Source texts of formatted documents:
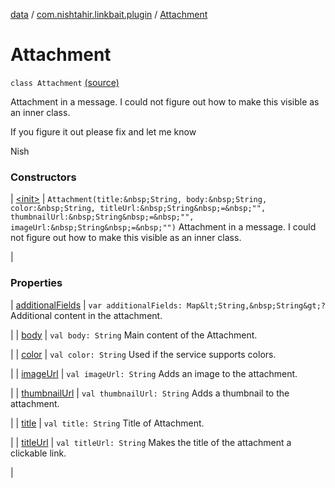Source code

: [data](../../index.md) / [com.nishtahir.linkbait.plugin](../index.md) / [Attachment](.)


# Attachment

`class Attachment` [(source)](https://gitlab.com/nishtahir/linkbait/tree/master/linkbait-plugin-api/src/main/kotlin//com/nishtahir/linkbait/plugin/Attachment.kt#L13)

Attachment in a message.
I could not figure out how to make this
visible as an inner class.


If you figure it out please fix and let me know


Nish






### Constructors


| [&lt;init&gt;](-init-.md) | `Attachment(title:&nbsp;String, body:&nbsp;String, color:&nbsp;String, titleUrl:&nbsp;String&nbsp;=&nbsp;"", thumbnailUrl:&nbsp;String&nbsp;=&nbsp;"", imageUrl:&nbsp;String&nbsp;=&nbsp;"")`
Attachment in a message.
I could not figure out how to make this
visible as an inner class.

 |


### Properties


| [additionalFields](additional-fields.md) | `var additionalFields: Map&lt;String,&nbsp;String&gt;?`
Additional content in the attachment.

 |
| [body](body.md) | `val body: String`
Main content of the Attachment.

 |
| [color](color.md) | `val color: String`
Used if the service supports colors.

 |
| [imageUrl](image-url.md) | `val imageUrl: String`
Adds an image to the attachment.

 |
| [thumbnailUrl](thumbnail-url.md) | `val thumbnailUrl: String`
Adds a thumbnail to the attachment.

 |
| [title](title.md) | `val title: String`
Title of Attachment.

 |
| [titleUrl](title-url.md) | `val titleUrl: String`
Makes the title of the attachment a clickable link.

 |

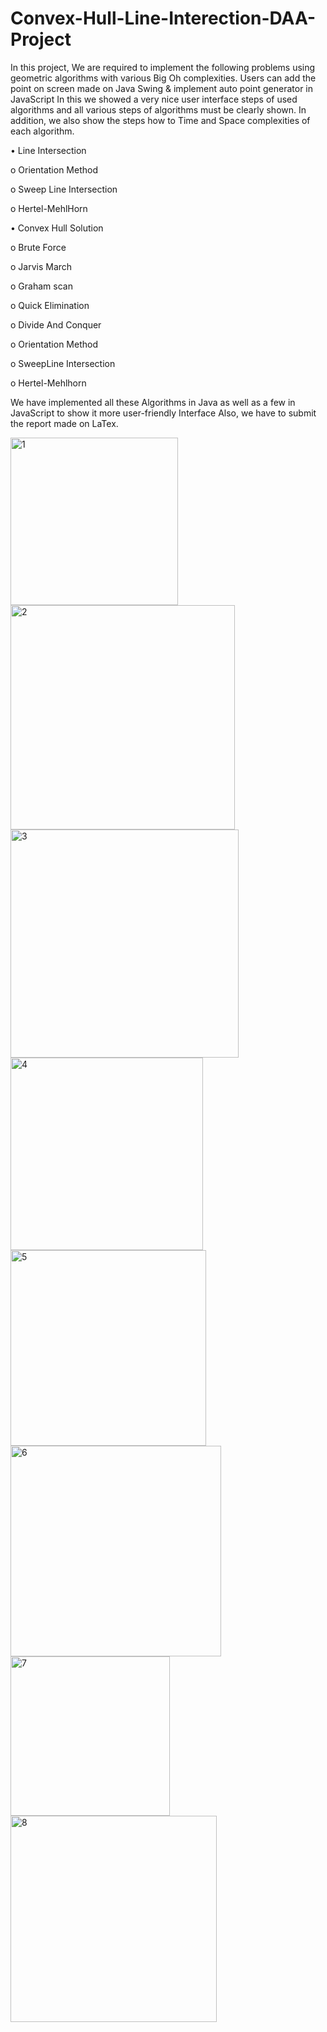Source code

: # Convex-Hull-Line-Interection-DAA-Project

In this project, We are required to implement the following problems using geometric algorithms
with various Big Oh complexities. Users can add the point on screen made on Java Swing & implement auto point generator in JavaScript In this we showed a very nice user interface
steps of used algorithms and all various steps of algorithms must be clearly shown. In addition,
we also show the steps how to Time and Space complexities of each algorithm.

• Line Intersection

o Orientation Method 

o Sweep Line Intersection

o Hertel-MehlHorn

• Convex Hull Solution 

o Brute Force

o Jarvis March

o Graham scan


o Quick Elimination

o Divide And Conquer

o Orientation Method 

o SweepLine Intersection

o Hertel-Mehlhorn

We have implemented all these Algorithms in Java as well as a few in JavaScript to show it more user-friendly Interface
Also, we have to submit the report made on LaTex.

<img width="268" alt="1" src="https://github.com/ZeeshanJumabhoy/Convex-Hull-Line-Interection-DAA-Project/assets/104393686/15fb54f4-97a4-4e46-b201-fe0715023683">

<img width="359" alt="2" src="https://github.com/ZeeshanJumabhoy/Convex-Hull-Line-Interection-DAA-Project/assets/104393686/1fe616c5-2474-43a4-8f80-e8e6de58d558">

<img width="365" alt="3" src="https://github.com/ZeeshanJumabhoy/Convex-Hull-Line-Interection-DAA-Project/assets/104393686/6738ca1e-a7c6-4e4d-8dc1-6a777256f1b1">

<img width="308" alt="4" src="https://github.com/ZeeshanJumabhoy/Convex-Hull-Line-Interection-DAA-Project/assets/104393686/76286797-d61e-4527-b8a8-b181437831e8">

<img width="313" alt="5" src="https://github.com/ZeeshanJumabhoy/Convex-Hull-Line-Interection-DAA-Project/assets/104393686/a77e7560-3f9d-4ca4-b3dc-6024d0ca2e96">

<img width="337" alt="6" src="https://github.com/ZeeshanJumabhoy/Convex-Hull-Line-Interection-DAA-Project/assets/104393686/113cba0a-6c99-4b2c-b2ed-d35deb832579">

<img width="255" alt="7" src="https://github.com/ZeeshanJumabhoy/Convex-Hull-Line-Interection-DAA-Project/assets/104393686/73bcdc96-5282-48da-98cb-0aaf9d4c943c">

<img width="330" alt="8" src="https://github.com/ZeeshanJumabhoy/Convex-Hull-Line-Interection-DAA-Project/assets/104393686/0cb24ea8-47f9-4df5-ac10-6d2b869f8dac">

▶ **AIM OF THE TASK**: What lines in the entries above include the string "Intersection"? Return each one.

▶ **THE ANSWER**:
• Line Intersection
o Sweep Line Intersection
o SweepLine Intersection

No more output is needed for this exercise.